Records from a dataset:
====================
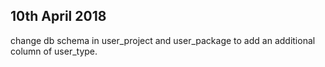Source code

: 10th April 2018
---------------

change db schema in user_project and user_package to add an additional column of 
user_type.
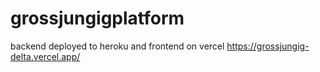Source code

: # grossjungigplatform

backend deployed to heroku and frontend on vercel
https://grossjungig-delta.vercel.app/
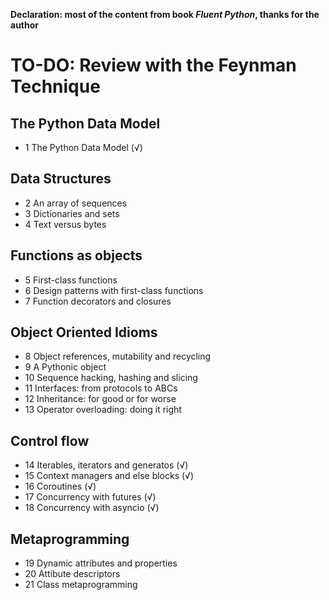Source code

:**Declaration: most of the content from book _Fluent Python_, thanks for the author**

# TO-DO: Review with the Feynman Technique 

## The Python Data Model
- 1 The Python Data Model (√)

## Data Structures
- 2 An array of sequences
- 3 Dictionaries and sets
- 4 Text versus bytes

## Functions as objects
- 5 First-class functions
- 6 Design patterns with first-class functions
- 7 Function decorators and closures

## Object Oriented Idioms
- 8 Object references, mutability and recycling
- 9 A Pythonic object
- 10 Sequence hacking, hashing and slicing
- 11 Interfaces: from protocols to ABCs
- 12 Inheritance: for good or for worse
- 13 Operator overloading: doing it right

## Control flow
- 14 Iterables, iterators and generatos (√)
- 15 Context managers and else blocks (√)
- 16 Coroutines (√)
- 17 Concurrency with futures (√)
- 18 Concurrency with asyncio (√)

## Metaprogramming

- 19 Dynamic attributes and properties
- 20 Attibute descriptors
- 21 Class metaprogramming

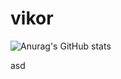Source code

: # vikor

![Anurag's GitHub stats](https://github-readme-stats.vercel.app/api?username=anuraghazra&show_icons=true&theme=transparent)





asd
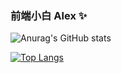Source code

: ### 前端小白 Alex ✨

![Anurag's GitHub stats](https://github-readme-stats.vercel.app/api?username=web-wj&show_icons=true&theme=flag-india)

[![Top Langs](https://github-readme-stats.vercel.app/api/top-langs/?username=web-wj&layout=compact)](https://github.com/anuraghazra/github-readme-stats)

<!--
**web-wj/web-wj** is a ✨ _special_ ✨ repository because its `README.md` (this file) appears on your GitHub profile.

Here are some ideas to get you started:

- 🔭 I’m currently working on ...
- 🌱 I’m currently learning ...
- 👯 I’m looking to collaborate on ...
- 🤔 I’m looking for help with ...
- 💬 Ask me about ...
- 📫 How to reach me: ...
- 😄 Pronouns: ...
- ⚡ Fun fact: ...
-->
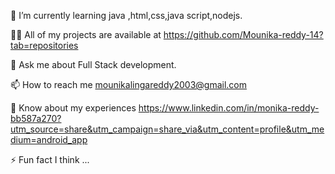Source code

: 🌱 I’m currently learning java ,html,css,java script,nodejs.

👨‍💻 All of my projects are available at https://github.com/Mounika-reddy-14?tab=repositories

💬 Ask me about Full Stack development.

📫 How to reach me mounikalingareddy2003@gmail.com

📄 Know about my experiences https://www.linkedin.com/in/monika-reddy-bb587a270?utm_source=share&utm_campaign=share_via&utm_content=profile&utm_medium=android_app

⚡ Fun fact I think ...

<!---
Mounika-reddy-14/Mounika-reddy-14 is a ✨ special ✨ repository because its `README.md` (this file) appears on your GitHub profile.
You can click the Preview link to take a look at your changes.
--->
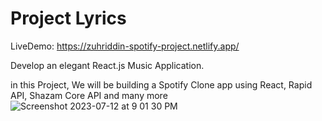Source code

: # Project Lyrics

LiveDemo: https://zuhriddin-spotify-project.netlify.app/

Develop an elegant React.js Music Application.

in this Project, We will be building a Spotify Clone app using React, Rapid API, Shazam Core API and many more
![Screenshot 2023-07-12 at 9 01 30 PM](https://github.com/Zukhriddinbek-Code/spotify-clone-mus-app/assets/72636018/12f5bfc0-a667-4226-83e5-1dba06b84c45)

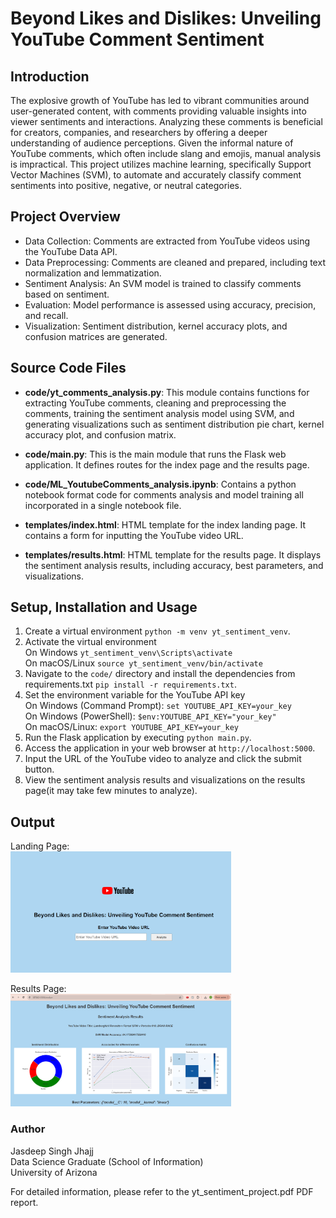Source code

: # Beyond Likes and Dislikes: Unveiling YouTube Comment Sentiment

## Introduction
The explosive growth of YouTube has led to vibrant communities around user-generated content, with comments providing valuable insights into viewer sentiments and interactions. Analyzing these comments is beneficial for creators, companies, and researchers by offering a deeper understanding of audience perceptions. Given the informal nature of YouTube comments, which often include slang and emojis, manual analysis is impractical. This project utilizes machine learning, specifically Support Vector Machines (SVM), to automate and accurately classify comment sentiments into positive, negative, or neutral categories.

## Project Overview
- Data Collection: Comments are extracted from YouTube videos using the YouTube Data API.
- Data Preprocessing: Comments are cleaned and prepared, including text normalization and lemmatization.
- Sentiment Analysis: An SVM model is trained to classify comments based on sentiment.
- Evaluation: Model performance is assessed using accuracy, precision, and recall.
- Visualization: Sentiment distribution, kernel accuracy plots, and confusion matrices are generated.

## Source Code Files
- **code/yt_comments_analysis.py**: This module contains functions for extracting YouTube comments, cleaning and preprocessing the comments, training the sentiment analysis model using SVM, and generating visualizations such as sentiment distribution pie chart, kernel accuracy plot, and confusion matrix.
  
- **code/main.py**: This is the main module that runs the Flask web application. It defines routes for the index page and the results page.

- **code/ML_YoutubeComments_analysis.ipynb**: Contains a python notebook format code for comments analysis and model training all incorporated in a single notebook file.

- **templates/index.html**: HTML template for the index landing page. It contains a form for inputting the YouTube video URL.

- **templates/results.html**: HTML template for the results page. It displays the sentiment analysis results, including accuracy, best parameters, and visualizations.

## Setup, Installation and Usage

1. Create a virtual environment `python -m venv yt_sentiment_venv`.
2. Activate the virtual environment \
    On Windows `yt_sentiment_venv\Scripts\activate` \
    On macOS/Linux `source yt_sentiment_venv/bin/activate`
3. Navigate to the `code/` directory and install the dependencies from requirements.txt `pip install -r requirements.txt`.
4. Set the environment variable for the YouTube API key \
    On Windows (Command Prompt): `set YOUTUBE_API_KEY=your_key` \
    On Windows (PowerShell): `$env:YOUTUBE_API_KEY="your_key"` \
    On macOS/Linux: `export YOUTUBE_API_KEY=your_key`
4. Run the Flask application by executing `python main.py`.
5. Access the application in your web browser at `http://localhost:5000`.
6. Input the URL of the YouTube video to analyze and click the submit button.
7. View the sentiment analysis results and visualizations on the results page(it may take few minutes to analyze).

## Output
Landing Page: \
<img src="images/yt_dashboard_landing.png" alt="Project Logo" width="70%">

Results Page: \
<img src="images/yt_dashboard_results.png" alt="Project Logo" width="70%">

### Author
Jasdeep Singh Jhajj \
Data Science Graduate (School of Information) \
University of Arizona 

For detailed information, please refer to the yt_sentiment_project.pdf PDF report.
====================
TASK INSTRUCTIONS = Wherever a line in the records above includes "training", count it, then give the total and nothing besides.

YOUR RESPONSE = 2